PROBLEM STATEMENT: All lines from the entries below that contain the string "uploading" should be copied out.

Stored dataset items:
--- START ---

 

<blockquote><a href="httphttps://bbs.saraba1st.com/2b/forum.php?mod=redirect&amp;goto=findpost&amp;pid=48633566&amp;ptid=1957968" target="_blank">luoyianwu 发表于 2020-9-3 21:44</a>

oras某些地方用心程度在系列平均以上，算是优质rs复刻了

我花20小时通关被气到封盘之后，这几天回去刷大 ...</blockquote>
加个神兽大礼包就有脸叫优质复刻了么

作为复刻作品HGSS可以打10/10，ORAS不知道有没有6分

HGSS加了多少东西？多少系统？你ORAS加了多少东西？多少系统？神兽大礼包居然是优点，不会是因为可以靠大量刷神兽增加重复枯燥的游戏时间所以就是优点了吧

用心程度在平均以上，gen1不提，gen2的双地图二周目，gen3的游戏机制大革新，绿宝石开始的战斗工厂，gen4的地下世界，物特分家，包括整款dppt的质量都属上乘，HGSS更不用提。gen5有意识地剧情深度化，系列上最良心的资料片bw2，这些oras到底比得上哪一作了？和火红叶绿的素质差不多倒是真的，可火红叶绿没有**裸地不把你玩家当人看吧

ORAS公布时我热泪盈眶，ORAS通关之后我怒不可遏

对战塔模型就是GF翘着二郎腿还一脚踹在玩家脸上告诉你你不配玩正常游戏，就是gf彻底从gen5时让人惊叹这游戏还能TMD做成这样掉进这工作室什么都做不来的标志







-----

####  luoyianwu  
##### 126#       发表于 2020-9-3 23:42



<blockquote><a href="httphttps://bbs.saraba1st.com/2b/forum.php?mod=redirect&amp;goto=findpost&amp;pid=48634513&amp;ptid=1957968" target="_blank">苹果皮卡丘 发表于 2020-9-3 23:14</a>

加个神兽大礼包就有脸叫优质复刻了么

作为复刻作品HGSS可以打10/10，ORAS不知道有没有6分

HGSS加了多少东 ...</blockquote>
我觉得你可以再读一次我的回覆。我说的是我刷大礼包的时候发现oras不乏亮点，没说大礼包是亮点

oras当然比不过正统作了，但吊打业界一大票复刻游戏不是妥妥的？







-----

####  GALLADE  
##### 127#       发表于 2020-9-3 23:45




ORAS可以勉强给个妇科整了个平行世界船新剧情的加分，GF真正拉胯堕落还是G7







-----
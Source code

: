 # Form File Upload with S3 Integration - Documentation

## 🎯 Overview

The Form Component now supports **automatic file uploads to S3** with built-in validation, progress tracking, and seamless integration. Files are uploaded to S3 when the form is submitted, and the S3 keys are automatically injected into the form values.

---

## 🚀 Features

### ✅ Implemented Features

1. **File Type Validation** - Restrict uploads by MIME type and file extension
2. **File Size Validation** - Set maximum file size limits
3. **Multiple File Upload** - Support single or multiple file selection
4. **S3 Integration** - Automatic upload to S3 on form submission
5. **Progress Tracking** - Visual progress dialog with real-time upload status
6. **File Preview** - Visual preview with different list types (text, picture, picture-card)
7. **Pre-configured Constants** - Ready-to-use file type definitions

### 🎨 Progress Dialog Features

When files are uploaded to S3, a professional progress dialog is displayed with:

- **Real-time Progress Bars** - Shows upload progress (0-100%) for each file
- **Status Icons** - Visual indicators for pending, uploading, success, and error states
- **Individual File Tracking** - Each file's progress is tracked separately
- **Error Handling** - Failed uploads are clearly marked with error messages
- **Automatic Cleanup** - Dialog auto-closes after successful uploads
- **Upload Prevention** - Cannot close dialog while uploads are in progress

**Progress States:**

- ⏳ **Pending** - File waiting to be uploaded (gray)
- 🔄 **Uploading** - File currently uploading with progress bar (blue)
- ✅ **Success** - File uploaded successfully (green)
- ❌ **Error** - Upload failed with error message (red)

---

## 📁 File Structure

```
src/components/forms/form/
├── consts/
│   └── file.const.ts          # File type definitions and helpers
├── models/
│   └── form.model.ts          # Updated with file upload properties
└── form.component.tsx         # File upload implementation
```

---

--- END ---

TASK RESULT:
- **Status Icons** - Visual indicators for pending, uploading, success, and error states
- 🔄 **Uploading** - File currently uploading with progress bar (blue)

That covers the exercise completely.